EXERCISE REQUIREMENTS ▸
Please repeat the listing below exactly, but do not include its pictures.

MATERIAL PROVIDED ▸
╭──
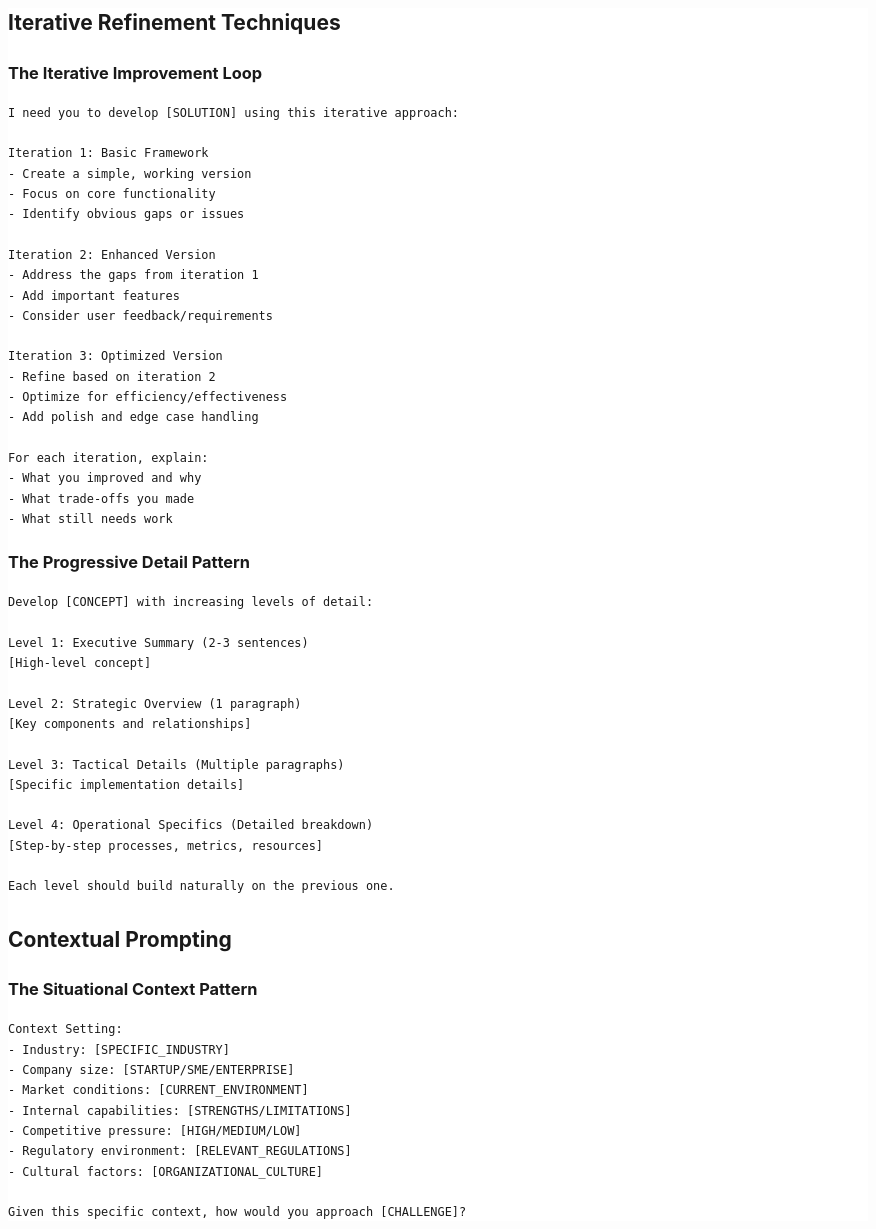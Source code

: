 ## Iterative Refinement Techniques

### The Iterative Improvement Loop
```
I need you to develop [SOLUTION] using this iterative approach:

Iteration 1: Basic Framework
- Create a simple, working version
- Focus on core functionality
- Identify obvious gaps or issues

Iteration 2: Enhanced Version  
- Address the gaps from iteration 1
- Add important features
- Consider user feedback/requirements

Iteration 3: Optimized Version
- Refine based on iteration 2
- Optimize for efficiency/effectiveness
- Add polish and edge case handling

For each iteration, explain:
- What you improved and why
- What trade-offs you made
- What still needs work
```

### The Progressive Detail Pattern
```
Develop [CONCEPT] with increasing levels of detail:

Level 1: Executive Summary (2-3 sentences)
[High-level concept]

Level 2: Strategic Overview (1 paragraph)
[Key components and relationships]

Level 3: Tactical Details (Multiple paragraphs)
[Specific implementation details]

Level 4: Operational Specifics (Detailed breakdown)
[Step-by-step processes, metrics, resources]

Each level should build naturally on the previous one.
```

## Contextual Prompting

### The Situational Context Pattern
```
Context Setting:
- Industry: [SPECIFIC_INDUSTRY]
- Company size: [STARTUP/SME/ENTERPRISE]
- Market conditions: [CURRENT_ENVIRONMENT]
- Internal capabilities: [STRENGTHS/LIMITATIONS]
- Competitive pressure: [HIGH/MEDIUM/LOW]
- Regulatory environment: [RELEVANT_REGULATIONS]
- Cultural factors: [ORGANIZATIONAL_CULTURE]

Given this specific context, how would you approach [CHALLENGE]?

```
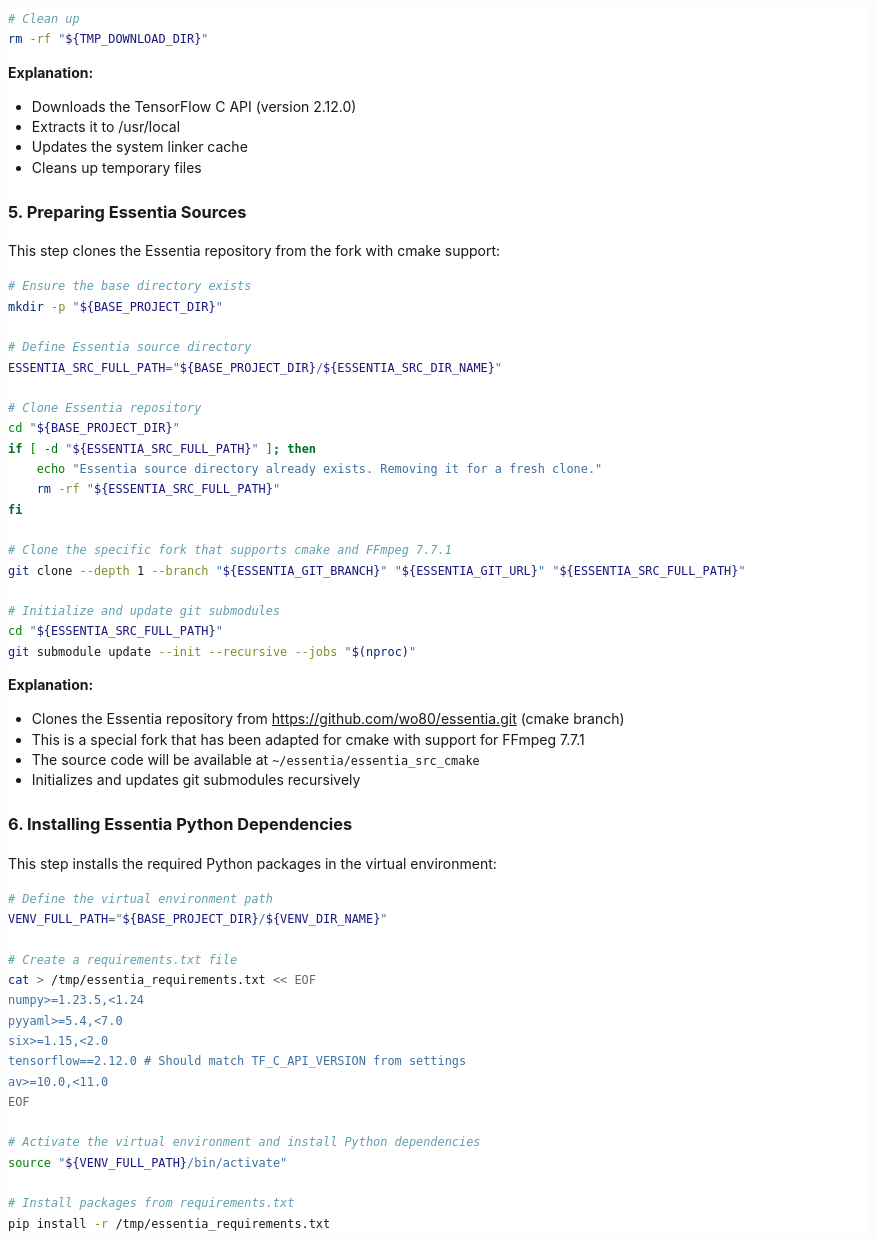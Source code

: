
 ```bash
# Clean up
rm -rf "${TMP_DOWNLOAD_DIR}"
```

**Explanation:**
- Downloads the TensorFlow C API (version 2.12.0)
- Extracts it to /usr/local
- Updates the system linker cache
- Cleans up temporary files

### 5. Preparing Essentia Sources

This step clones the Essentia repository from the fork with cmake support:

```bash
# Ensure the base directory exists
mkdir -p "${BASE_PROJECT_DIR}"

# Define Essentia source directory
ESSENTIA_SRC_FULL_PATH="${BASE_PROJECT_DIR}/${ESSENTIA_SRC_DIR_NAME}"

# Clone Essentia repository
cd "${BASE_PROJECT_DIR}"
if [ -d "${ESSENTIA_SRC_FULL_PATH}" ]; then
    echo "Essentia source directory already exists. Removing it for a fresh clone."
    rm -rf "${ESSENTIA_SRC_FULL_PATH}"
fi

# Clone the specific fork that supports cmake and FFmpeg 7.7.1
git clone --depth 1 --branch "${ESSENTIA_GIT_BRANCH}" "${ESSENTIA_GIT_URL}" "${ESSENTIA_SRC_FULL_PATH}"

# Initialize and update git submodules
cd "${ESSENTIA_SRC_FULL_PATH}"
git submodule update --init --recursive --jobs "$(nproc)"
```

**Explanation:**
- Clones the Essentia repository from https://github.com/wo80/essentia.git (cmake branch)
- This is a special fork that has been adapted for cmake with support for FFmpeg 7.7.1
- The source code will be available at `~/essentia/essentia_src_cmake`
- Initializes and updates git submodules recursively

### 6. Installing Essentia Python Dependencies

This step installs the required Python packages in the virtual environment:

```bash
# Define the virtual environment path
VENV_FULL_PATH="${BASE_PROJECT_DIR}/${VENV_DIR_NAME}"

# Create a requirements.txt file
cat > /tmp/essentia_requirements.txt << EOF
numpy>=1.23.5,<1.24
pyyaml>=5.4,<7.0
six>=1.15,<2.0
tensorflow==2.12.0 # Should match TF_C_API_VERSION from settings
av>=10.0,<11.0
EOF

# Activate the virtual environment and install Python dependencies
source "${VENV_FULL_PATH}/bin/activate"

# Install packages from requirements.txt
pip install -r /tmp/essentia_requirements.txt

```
╰──
REPLY TO THE TASK ▸
Source code

: ## Iterative Refinement Techniques

### The Iterative Improvement Loop
```
I need you to develop [SOLUTION] using this iterative approach:

Iteration 1: Basic Framework
- Create a simple, working version
- Focus on core functionality
- Identify obvious gaps or issues

Iteration 2: Enhanced Version  
- Address the gaps from iteration 1
- Add important features
- Consider user feedback/requirements

Iteration 3: Optimized Version
- Refine based on iteration 2
- Optimize for efficiency/effectiveness
- Add polish and edge case handling

For each iteration, explain:
- What you improved and why
- What trade-offs you made
- What still needs work
```

### The Progressive Detail Pattern
```
Develop [CONCEPT] with increasing levels of detail:

Level 1: Executive Summary (2-3 sentences)
[High-level concept]

Level 2: Strategic Overview (1 paragraph)
[Key components and relationships]

Level 3: Tactical Details (Multiple paragraphs)
[Specific implementation details]

Level 4: Operational Specifics (Detailed breakdown)
[Step-by-step processes, metrics, resources]

Each level should build naturally on the previous one.
```

## Contextual Prompting

### The Situational Context Pattern
```
Context Setting:
- Industry: [SPECIFIC_INDUSTRY]
- Company size: [STARTUP/SME/ENTERPRISE]
- Market conditions: [CURRENT_ENVIRONMENT]
- Internal capabilities: [STRENGTHS/LIMITATIONS]
- Competitive pressure: [HIGH/MEDIUM/LOW]
- Regulatory environment: [RELEVANT_REGULATIONS]
- Cultural factors: [ORGANIZATIONAL_CULTURE]

Given this specific context, how would you approach [CHALLENGE]?

```
Source code

:
 ```bash
# Clean up
rm -rf "${TMP_DOWNLOAD_DIR}"
```

**Explanation:**
- Downloads the TensorFlow C API (version 2.12.0)
- Extracts it to /usr/local
- Updates the system linker cache
- Cleans up temporary files

### 5. Preparing Essentia Sources

This step clones the Essentia repository from the fork with cmake support:

```bash
# Ensure the base directory exists
mkdir -p "${BASE_PROJECT_DIR}"

# Define Essentia source directory
ESSENTIA_SRC_FULL_PATH="${BASE_PROJECT_DIR}/${ESSENTIA_SRC_DIR_NAME}"

# Clone Essentia repository
cd "${BASE_PROJECT_DIR}"
if [ -d "${ESSENTIA_SRC_FULL_PATH}" ]; then
    echo "Essentia source directory already exists. Removing it for a fresh clone."
    rm -rf "${ESSENTIA_SRC_FULL_PATH}"
fi

# Clone the specific fork that supports cmake and FFmpeg 7.7.1
git clone --depth 1 --branch "${ESSENTIA_GIT_BRANCH}" "${ESSENTIA_GIT_URL}" "${ESSENTIA_SRC_FULL_PATH}"

# Initialize and update git submodules
cd "${ESSENTIA_SRC_FULL_PATH}"
git submodule update --init --recursive --jobs "$(nproc)"
```

**Explanation:**
- Clones the Essentia repository from https://github.com/wo80/essentia.git (cmake branch)
- This is a special fork that has been adapted for cmake with support for FFmpeg 7.7.1
- The source code will be available at `~/essentia/essentia_src_cmake`
- Initializes and updates git submodules recursively

### 6. Installing Essentia Python Dependencies

This step installs the required Python packages in the virtual environment:

```bash
# Define the virtual environment path
VENV_FULL_PATH="${BASE_PROJECT_DIR}/${VENV_DIR_NAME}"

# Create a requirements.txt file
cat > /tmp/essentia_requirements.txt << EOF
numpy>=1.23.5,<1.24
pyyaml>=5.4,<7.0
six>=1.15,<2.0
tensorflow==2.12.0 # Should match TF_C_API_VERSION from settings
av>=10.0,<11.0
EOF

# Activate the virtual environment and install Python dependencies
source "${VENV_FULL_PATH}/bin/activate"

# Install packages from requirements.txt
pip install -r /tmp/essentia_requirements.txt

```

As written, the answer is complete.